Assurément, comment peut-on encore avoir mot à dire concernant Barry Lyndon ? Les meilleures éloges comme les meilleurs reproches lui ont été déjà adressés. Cette critique n'aura pas pour but d'apporter des choses nouvelles ou inattendues concernant Barry Lyndon; elle sera simplement un avis passionné.
On a souvent dit de ce film qu'il était l'oeuvre d'un Kubrick en proie à l'ennui, errant suite à sa désillusion concernant son projet sur Napoléon qui aurait dû être l'oeuvre phare de l'univers kubrickien, refusé par les majors après l'échec du Waterloo de Sergueï Bondarchtouk. Alors oui, Kubrick erre; il ne peut passer à côté de l'oeuvre d'une vie. Germe alors chez lui l'idée de Barry Lyndon qui s'apparentera dès lors à une oeuvre de substitution, d'une qualité moindre dira-t-on chez les plus septiques.
Barry Lyndon en est l'exact opposé. Kubrick s'ennuie mais quoi de plus honnête, de plus beau et de plus passionnant qu'un cinéaste qui se met en scène, qui dévoile sa mélancolie.
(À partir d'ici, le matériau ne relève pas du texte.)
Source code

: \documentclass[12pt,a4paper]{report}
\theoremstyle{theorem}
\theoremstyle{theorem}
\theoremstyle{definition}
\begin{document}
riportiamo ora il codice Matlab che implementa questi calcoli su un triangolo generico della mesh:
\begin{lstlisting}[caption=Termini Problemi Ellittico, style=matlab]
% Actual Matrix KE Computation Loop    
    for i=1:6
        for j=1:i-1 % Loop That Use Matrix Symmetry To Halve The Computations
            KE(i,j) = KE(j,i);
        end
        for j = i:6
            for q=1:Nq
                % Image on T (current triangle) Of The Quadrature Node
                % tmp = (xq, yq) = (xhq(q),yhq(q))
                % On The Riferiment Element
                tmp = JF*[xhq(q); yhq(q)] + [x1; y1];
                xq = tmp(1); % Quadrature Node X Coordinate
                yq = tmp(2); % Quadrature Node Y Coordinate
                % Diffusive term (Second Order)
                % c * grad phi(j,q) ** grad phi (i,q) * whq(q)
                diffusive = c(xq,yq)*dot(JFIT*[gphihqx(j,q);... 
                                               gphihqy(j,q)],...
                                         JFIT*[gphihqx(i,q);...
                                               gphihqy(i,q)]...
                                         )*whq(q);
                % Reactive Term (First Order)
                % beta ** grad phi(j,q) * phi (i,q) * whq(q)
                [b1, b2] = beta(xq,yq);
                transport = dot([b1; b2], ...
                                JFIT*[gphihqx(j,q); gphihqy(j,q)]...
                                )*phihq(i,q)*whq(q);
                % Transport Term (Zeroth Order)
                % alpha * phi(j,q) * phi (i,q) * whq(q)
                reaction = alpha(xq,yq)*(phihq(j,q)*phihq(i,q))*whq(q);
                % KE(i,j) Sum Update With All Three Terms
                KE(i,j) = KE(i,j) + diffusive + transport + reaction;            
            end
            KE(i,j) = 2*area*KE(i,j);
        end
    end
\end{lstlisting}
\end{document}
Les premières secondes du film et c'est la Sarabande de Haendel qui fait corps. Puis ces images pittoresques d'un duel au pistolet en Irlande. Métaphore de la mort du projet Napoléon mais la naissance de Barry Lyndon. Dès lors, on est entraîné dans les rouages de cette aventure rocambolesque et candide, celle d'un jeune Redmond Barry voulant se hisser au rang de la noblesse européenne, à l'instar d'un Kubrick, avec son Napoléon sous le bras, refoulé par chacune des majors. Reconstitution à la bougie de la part Kubrick, d'un réalisme et d'un esthétisme sans précédent, difficile de ne pas rester bouche bée et en admiration devant ce chef d'oeuvre du Cinéma. Ryan O'Neal et sa tête de jeune premier nous emporte avec l'aide de ces travellings que Kubrick emprunte avec tant de justesse à Ophüls et Welles. Cette scène de rencontre entre Redmond Barry et Lady Lyndon dans la salle de jeu soutenue par ce trio pour violon, violoncelle et piano de Schubert puis cette fuite discrète sur la terrasse des deux protagonistes ne peut apporter que l'adhésion qu'à cet égard tandis que les pleurs de Redmond Barry au milieu d'une grande salle presque vide de Prusse, tentant de rester stoïque face au chevalier Balibari qui lui rappelle son pays ne savent qu'émouvoir.
Barry Lyndon est un chef d'oeuvre de Kubrick au côté des Shining, Eyes Wide Shut, Orange Mécanique et autres. C'est aussi l'un des plus grands films de l'histoire du septième art, incontournable et intemporelle qui se doit d'être vu par quiconque souhaitant voir du grand cinéma.